Вечером после уроков, прихватив бутылку, он отправился к Олегу Пташникову, товарищу по вылазкам на пленэр. Измученная мужниным пьянством и родами, остропузая тощенькая женщина с порога истерически закричала на Дурягина. Олег оттолкнул ее и потащил приятеля на улицу.
– Совсем оведьмилась, – бормотал он по дороге. – Знаешь, какая у нее девичья фамилия? Круглова. – Сморщился: – Таня Круглова. Безысходно, как перловка. А когда-то… Сейчас думает только о том, чтоб – полон рот и немножко сзади…

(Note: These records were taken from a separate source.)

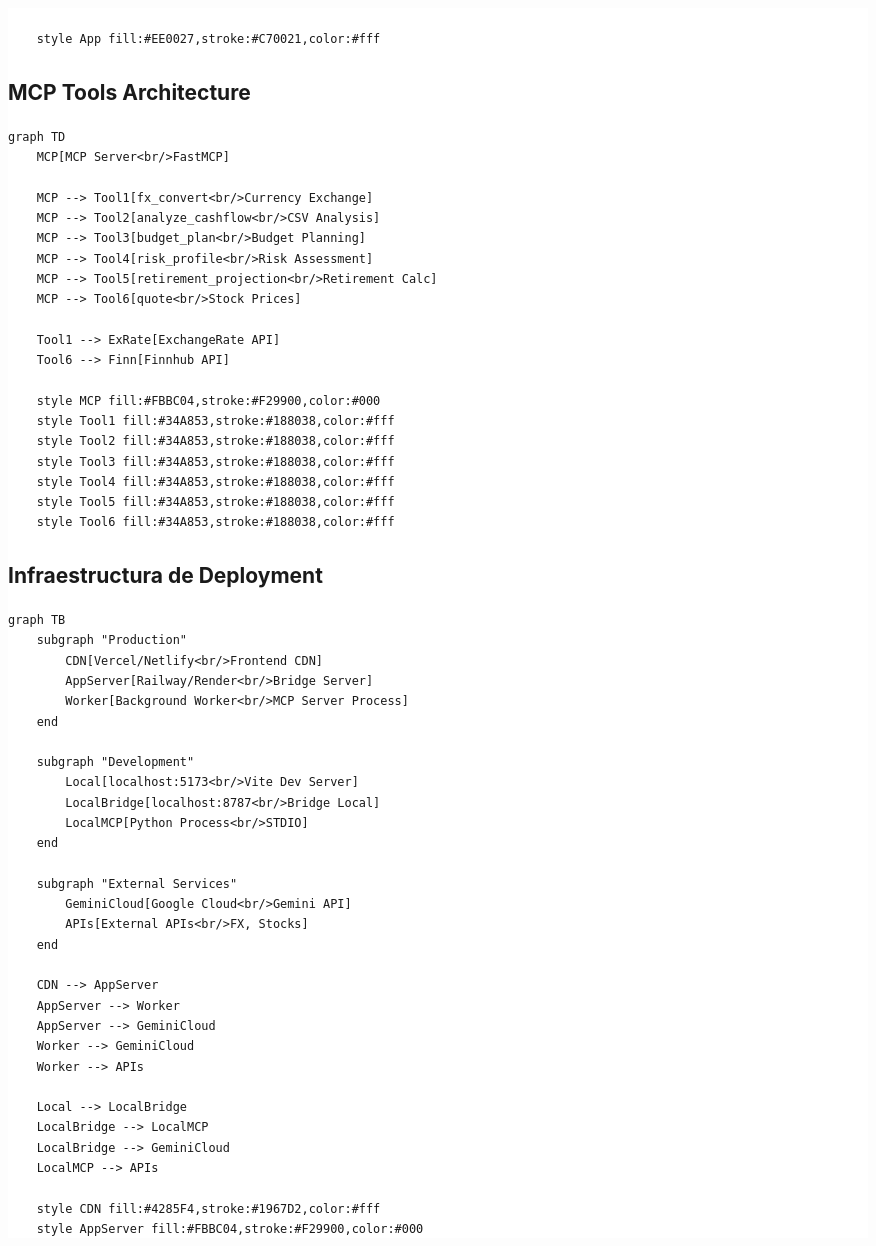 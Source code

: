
 ```mermaid
    
    style App fill:#EE0027,stroke:#C70021,color:#fff
```

## MCP Tools Architecture

```mermaid
graph TD
    MCP[MCP Server<br/>FastMCP]
    
    MCP --> Tool1[fx_convert<br/>Currency Exchange]
    MCP --> Tool2[analyze_cashflow<br/>CSV Analysis]
    MCP --> Tool3[budget_plan<br/>Budget Planning]
    MCP --> Tool4[risk_profile<br/>Risk Assessment]
    MCP --> Tool5[retirement_projection<br/>Retirement Calc]
    MCP --> Tool6[quote<br/>Stock Prices]
    
    Tool1 --> ExRate[ExchangeRate API]
    Tool6 --> Finn[Finnhub API]
    
    style MCP fill:#FBBC04,stroke:#F29900,color:#000
    style Tool1 fill:#34A853,stroke:#188038,color:#fff
    style Tool2 fill:#34A853,stroke:#188038,color:#fff
    style Tool3 fill:#34A853,stroke:#188038,color:#fff
    style Tool4 fill:#34A853,stroke:#188038,color:#fff
    style Tool5 fill:#34A853,stroke:#188038,color:#fff
    style Tool6 fill:#34A853,stroke:#188038,color:#fff
```

## Infraestructura de Deployment

```mermaid
graph TB
    subgraph "Production"
        CDN[Vercel/Netlify<br/>Frontend CDN]
        AppServer[Railway/Render<br/>Bridge Server]
        Worker[Background Worker<br/>MCP Server Process]
    end

    subgraph "Development"
        Local[localhost:5173<br/>Vite Dev Server]
        LocalBridge[localhost:8787<br/>Bridge Local]
        LocalMCP[Python Process<br/>STDIO]
    end

    subgraph "External Services"
        GeminiCloud[Google Cloud<br/>Gemini API]
        APIs[External APIs<br/>FX, Stocks]
    end

    CDN --> AppServer
    AppServer --> Worker
    AppServer --> GeminiCloud
    Worker --> GeminiCloud
    Worker --> APIs

    Local --> LocalBridge
    LocalBridge --> LocalMCP
    LocalBridge --> GeminiCloud
    LocalMCP --> APIs

    style CDN fill:#4285F4,stroke:#1967D2,color:#fff
    style AppServer fill:#FBBC04,stroke:#F29900,color:#000
```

На лавочке в больничном саду, скрытые от чужих глаз густыми зарослями сирени, они отвели душу, ругая начальство и женщин.

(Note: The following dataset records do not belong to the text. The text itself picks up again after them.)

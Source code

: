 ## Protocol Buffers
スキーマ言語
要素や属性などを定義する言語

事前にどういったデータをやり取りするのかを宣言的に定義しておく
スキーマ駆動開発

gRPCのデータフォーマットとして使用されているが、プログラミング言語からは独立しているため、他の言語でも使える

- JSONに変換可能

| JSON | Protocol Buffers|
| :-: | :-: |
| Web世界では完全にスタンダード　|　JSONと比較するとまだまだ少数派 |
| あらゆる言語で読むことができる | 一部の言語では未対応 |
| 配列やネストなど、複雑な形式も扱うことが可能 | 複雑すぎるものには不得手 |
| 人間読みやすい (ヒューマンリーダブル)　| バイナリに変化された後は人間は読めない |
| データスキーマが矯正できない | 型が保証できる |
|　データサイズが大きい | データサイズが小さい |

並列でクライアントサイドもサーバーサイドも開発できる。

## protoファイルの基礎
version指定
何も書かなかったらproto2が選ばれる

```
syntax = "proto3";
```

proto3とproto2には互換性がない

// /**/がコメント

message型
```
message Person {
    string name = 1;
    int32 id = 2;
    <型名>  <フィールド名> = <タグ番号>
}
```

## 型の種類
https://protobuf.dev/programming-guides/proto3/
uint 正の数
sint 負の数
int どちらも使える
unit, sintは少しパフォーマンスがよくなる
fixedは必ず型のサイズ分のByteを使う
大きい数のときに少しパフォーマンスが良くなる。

– А знаешь, Володя, я вот как-то ночью подумал: а чем таким важным женщина отличается от мужчины?
– Ну!
– Да нет, я не про ямки-холмики, это ландшафт, география! Я про другое – важное! – Олег сделал паузу и, театрально воздев палец, открыл: – Женщина не может помочиться в костер!
И невесело рассмеялся.
Дурягин никак не ожидал, что вопрос седой кошки – «Да вы любили когда-нибудь?» – так его заденет. Возвращаясь домой после разговора с Олегом, он вдруг остановился на мосту через Лаву. Осеннее солнце бесформенным комом расплавленного стекла угасало за густыми ивняками и каштанами. Серовато-зеленая всхолмленная поверхность воды, наливаясь мутной синевой, темнела и одновременно слепила последними отблесками пронзительно-оранжевого света. Пахло палой листвой, стынущей землей и еще чем-то остро-свежим, и запахи эти, странно смешиваясь со светом заката, казалось, проникали прямо в душу. Владимир Николаевич встряхнулся и с удивлением посмотрел на свои руки, лежавшие на перилах моста. Нет, пальцы не дрожали, почудилось. Отчего это он так разволновался? Вроде бы, выпив водки и выговорившись, выпустил пар, и разговор с начальством уже не казался таким обидным. А что касается любви… «Мужик я, конечно, бешеный, – с удовольствием подумал он, закуривая папироску. – Но за столько лет ни жену, ни дочку – ни одним пальцем…»
Дочка в тускло освещенной кухне вяло ела селедку. Владимир Николаевич посмотрел на ее жидкие серые волосы, на слизисто поблескивающие тонкие узловатые пальцы и беззлобно сказал:
– После тебя можно троих накормить. Рыбу надо есть так, чтобы от нее оставались одни глаза. Мать спит?